**TASK DIRECTIONS**
Return, exactly and in full, the lines of the records below starting at the one with "As we all know" and ending at the one with "Tweepy is a", and no other lines.

(Collection entries)
______
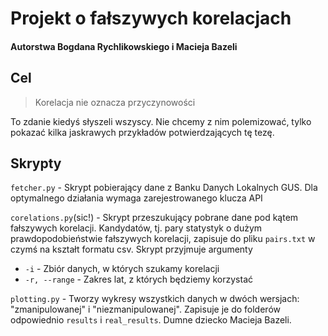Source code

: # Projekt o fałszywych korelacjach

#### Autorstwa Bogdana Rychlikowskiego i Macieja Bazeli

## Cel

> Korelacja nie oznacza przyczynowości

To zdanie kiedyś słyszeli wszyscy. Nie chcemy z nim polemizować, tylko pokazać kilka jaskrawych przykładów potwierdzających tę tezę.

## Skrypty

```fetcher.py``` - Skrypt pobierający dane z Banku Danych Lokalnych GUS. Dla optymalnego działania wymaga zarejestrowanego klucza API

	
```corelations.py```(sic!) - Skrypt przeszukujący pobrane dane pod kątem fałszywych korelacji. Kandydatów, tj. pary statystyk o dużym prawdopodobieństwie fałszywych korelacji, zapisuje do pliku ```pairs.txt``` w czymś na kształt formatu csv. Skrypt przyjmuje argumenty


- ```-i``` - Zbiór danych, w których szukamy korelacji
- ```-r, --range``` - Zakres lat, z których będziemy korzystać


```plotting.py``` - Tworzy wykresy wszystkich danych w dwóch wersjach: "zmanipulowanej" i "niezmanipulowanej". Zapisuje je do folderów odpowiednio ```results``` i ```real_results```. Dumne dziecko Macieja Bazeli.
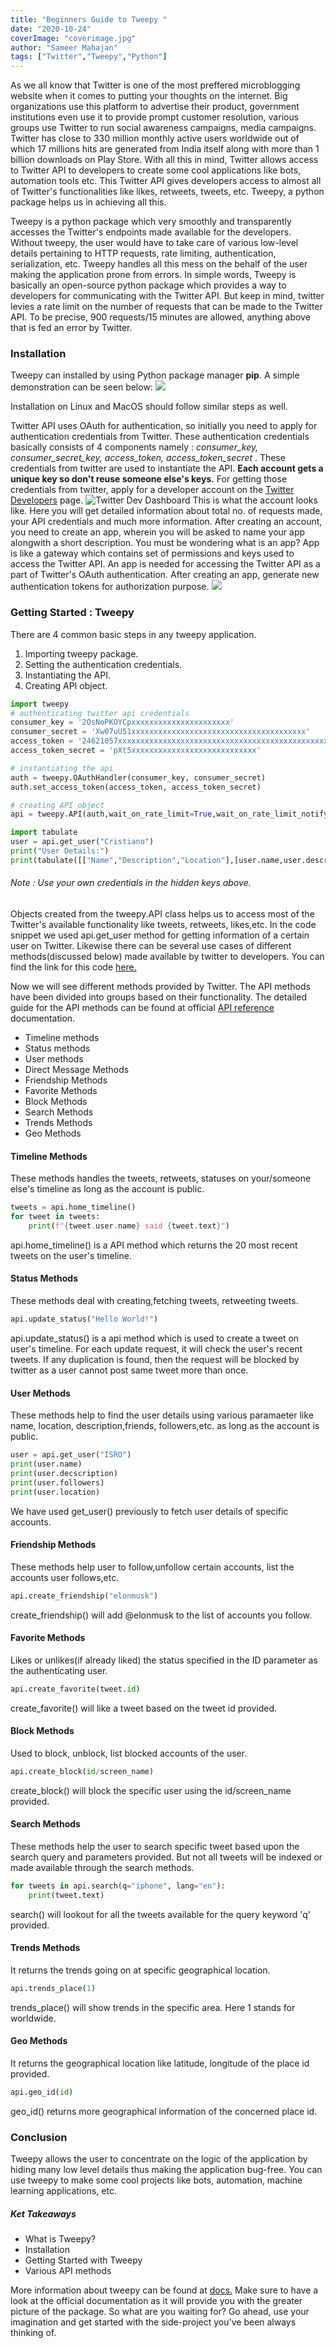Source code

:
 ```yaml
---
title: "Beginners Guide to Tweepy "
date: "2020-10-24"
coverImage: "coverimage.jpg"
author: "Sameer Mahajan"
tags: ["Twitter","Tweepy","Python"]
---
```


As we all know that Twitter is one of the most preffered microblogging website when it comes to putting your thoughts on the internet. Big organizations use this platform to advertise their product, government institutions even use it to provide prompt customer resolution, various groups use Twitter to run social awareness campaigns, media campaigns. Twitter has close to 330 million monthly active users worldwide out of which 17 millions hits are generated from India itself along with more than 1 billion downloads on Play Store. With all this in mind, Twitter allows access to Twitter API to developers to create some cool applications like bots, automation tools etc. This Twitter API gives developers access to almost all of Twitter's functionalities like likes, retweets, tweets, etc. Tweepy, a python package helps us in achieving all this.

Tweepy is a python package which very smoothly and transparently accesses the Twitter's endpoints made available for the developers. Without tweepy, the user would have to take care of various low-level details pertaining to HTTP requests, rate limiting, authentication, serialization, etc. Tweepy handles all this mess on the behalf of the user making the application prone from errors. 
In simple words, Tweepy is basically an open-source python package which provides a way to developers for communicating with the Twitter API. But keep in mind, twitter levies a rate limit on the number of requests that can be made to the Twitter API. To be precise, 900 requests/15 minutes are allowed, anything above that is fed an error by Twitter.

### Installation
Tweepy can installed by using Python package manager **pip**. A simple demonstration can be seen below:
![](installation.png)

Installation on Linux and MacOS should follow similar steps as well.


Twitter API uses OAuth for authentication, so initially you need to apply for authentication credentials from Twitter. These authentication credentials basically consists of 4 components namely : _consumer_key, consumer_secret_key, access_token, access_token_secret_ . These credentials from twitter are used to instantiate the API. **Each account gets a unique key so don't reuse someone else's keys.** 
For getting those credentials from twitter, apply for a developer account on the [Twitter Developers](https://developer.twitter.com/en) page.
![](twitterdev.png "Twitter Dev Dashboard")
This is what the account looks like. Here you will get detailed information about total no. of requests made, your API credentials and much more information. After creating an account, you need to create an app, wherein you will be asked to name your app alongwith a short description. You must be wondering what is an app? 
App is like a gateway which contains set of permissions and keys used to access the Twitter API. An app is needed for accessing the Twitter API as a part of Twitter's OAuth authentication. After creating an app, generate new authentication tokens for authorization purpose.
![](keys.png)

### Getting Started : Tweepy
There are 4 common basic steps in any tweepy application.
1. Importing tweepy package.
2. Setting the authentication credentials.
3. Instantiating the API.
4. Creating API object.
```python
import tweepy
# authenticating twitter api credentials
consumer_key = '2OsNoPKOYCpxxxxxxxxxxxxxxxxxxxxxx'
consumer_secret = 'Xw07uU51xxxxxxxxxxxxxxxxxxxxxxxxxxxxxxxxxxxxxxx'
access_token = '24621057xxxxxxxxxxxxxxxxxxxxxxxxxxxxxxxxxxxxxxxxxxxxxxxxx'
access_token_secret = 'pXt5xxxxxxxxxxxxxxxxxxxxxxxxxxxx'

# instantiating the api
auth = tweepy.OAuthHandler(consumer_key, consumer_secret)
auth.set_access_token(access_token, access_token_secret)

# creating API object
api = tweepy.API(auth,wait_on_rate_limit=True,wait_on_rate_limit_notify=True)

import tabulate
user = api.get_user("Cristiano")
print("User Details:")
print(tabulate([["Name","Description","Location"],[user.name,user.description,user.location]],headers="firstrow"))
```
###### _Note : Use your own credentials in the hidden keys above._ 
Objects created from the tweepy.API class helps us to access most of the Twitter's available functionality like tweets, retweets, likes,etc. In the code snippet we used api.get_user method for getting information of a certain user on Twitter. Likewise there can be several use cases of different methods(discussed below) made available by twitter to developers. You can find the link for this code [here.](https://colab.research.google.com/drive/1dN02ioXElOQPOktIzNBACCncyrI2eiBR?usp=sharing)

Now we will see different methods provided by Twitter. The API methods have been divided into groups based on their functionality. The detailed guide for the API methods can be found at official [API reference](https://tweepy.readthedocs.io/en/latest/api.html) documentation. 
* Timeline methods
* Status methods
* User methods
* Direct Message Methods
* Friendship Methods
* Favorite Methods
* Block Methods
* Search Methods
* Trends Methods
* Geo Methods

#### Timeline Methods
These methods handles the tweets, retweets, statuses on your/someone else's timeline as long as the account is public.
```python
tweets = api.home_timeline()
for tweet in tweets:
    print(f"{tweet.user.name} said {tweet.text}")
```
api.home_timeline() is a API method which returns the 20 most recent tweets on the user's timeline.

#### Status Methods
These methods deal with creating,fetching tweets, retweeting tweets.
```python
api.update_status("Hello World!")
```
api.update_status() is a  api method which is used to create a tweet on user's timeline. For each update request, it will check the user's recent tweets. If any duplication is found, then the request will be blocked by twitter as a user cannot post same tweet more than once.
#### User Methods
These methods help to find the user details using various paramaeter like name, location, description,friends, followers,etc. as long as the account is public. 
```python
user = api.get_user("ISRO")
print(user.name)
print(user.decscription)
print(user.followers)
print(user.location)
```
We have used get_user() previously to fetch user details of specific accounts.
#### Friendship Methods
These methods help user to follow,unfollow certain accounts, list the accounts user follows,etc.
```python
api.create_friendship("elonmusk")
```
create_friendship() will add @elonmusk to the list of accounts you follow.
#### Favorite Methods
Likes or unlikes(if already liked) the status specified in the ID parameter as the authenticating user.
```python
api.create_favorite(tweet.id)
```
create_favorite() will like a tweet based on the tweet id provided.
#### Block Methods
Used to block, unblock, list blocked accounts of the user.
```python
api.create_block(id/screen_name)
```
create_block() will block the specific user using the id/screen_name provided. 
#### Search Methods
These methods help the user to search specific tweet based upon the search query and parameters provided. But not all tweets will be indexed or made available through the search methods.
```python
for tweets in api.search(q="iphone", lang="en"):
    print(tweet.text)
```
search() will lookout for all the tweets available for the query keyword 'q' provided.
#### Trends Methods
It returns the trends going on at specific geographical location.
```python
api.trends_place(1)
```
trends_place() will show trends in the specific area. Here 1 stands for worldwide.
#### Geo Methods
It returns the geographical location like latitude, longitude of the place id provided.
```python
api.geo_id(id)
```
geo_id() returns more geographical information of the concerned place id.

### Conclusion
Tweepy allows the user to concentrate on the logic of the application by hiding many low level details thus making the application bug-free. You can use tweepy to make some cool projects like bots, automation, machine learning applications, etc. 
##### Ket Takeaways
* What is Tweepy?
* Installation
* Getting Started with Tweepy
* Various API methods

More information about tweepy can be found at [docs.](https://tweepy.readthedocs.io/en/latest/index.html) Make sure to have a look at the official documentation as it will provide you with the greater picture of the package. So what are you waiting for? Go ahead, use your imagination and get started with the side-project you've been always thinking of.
______
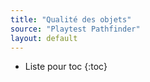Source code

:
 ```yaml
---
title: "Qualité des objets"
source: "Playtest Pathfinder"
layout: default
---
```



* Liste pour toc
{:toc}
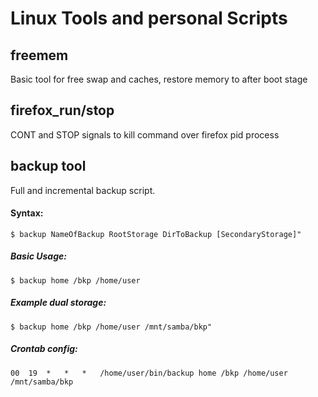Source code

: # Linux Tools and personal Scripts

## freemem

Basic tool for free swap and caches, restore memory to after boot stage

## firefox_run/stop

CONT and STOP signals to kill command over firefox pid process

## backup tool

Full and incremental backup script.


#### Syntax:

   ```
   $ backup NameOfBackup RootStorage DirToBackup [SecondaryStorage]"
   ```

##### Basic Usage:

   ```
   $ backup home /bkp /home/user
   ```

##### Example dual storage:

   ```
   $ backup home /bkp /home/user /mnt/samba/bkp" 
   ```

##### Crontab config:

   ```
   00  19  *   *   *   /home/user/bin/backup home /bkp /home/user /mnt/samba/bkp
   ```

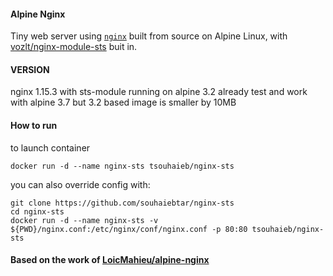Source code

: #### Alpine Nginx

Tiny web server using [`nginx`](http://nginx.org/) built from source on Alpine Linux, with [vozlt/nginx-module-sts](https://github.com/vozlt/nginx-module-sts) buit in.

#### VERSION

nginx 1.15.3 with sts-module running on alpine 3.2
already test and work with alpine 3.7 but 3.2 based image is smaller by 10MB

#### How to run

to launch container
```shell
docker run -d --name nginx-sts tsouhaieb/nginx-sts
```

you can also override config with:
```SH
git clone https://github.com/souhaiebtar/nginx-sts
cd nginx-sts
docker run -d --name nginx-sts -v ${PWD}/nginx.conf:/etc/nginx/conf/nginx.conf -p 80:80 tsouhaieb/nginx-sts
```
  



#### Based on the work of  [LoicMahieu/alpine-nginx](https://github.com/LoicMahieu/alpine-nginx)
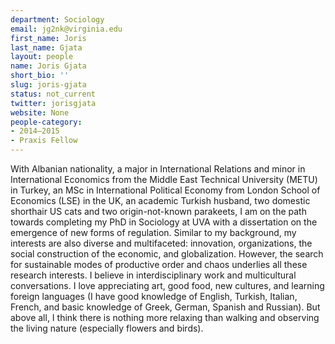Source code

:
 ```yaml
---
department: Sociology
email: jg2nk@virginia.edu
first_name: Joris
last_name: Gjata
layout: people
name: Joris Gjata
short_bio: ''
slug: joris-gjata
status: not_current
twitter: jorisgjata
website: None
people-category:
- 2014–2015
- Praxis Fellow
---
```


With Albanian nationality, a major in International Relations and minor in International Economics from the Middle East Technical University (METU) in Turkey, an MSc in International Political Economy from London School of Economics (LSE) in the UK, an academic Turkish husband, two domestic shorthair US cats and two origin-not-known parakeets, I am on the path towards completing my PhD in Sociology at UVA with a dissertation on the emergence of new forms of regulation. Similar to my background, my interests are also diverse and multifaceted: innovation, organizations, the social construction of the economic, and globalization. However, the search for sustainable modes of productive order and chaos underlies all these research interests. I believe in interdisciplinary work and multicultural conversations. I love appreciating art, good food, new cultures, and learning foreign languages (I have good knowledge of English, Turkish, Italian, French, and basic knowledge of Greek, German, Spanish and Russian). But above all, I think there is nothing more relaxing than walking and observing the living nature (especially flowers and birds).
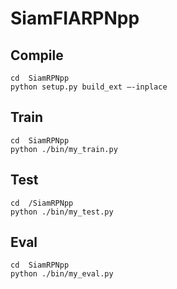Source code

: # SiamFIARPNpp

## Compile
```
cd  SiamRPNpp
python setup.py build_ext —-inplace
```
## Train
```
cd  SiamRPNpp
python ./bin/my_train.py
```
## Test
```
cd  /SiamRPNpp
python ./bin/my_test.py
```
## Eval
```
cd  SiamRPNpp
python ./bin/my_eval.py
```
______
**ANSWER SPACE**
As we all know that Twitter is one of the most preffered microblogging website when it comes to putting your thoughts on the internet. Big organizations use this platform to advertise their product, government institutions even use it to provide prompt customer resolution, various groups use Twitter to run social awareness campaigns, media campaigns. Twitter has close to 330 million monthly active users worldwide out of which 17 millions hits are generated from India itself along with more than 1 billion downloads on Play Store. With all this in mind, Twitter allows access to Twitter API to developers to create some cool applications like bots, automation tools etc. This Twitter API gives developers access to almost all of Twitter's functionalities like likes, retweets, tweets, etc. Tweepy, a python package helps us in achieving all this.

Tweepy is a python package which very smoothly and transparently accesses the Twitter's endpoints made available for the developers. Without tweepy, the user would have to take care of various low-level details pertaining to HTTP requests, rate limiting, authentication, serialization, etc. Tweepy handles all this mess on the behalf of the user making the application prone from errors. 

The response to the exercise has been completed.